(Beginning of Excerpted data)

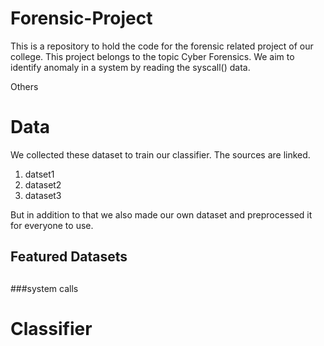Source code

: # Forensic-Project
This is a repository to hold the code for the forensic related project of our college. This project belongs to the topic Cyber Forensics. We aim to identify anomaly in a system by reading the syscall() data.

Others
# Data
We collected these dataset to train our classifier. The sources are linked.
1. datset1
2. dataset2
3. dataset3

But in addition to that we also made our own dataset and preprocessed it for everyone to use.

## Featured Datasets

## 
###system calls

# Classifier
###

(End of Excerpted data)

Problem requirements:
What you should repeat exactly is the run of lines from the top of the listing above through the line with "3. dataset3", without pictures.

Result:
Source code

: # Forensic-Project
This is a repository to hold the code for the forensic related project of our college. This project belongs to the topic Cyber Forensics. We aim to identify anomaly in a system by reading the syscall() data.

Others
# Data
We collected these dataset to train our classifier. The sources are linked.
1. datset1
2. dataset2
3. dataset3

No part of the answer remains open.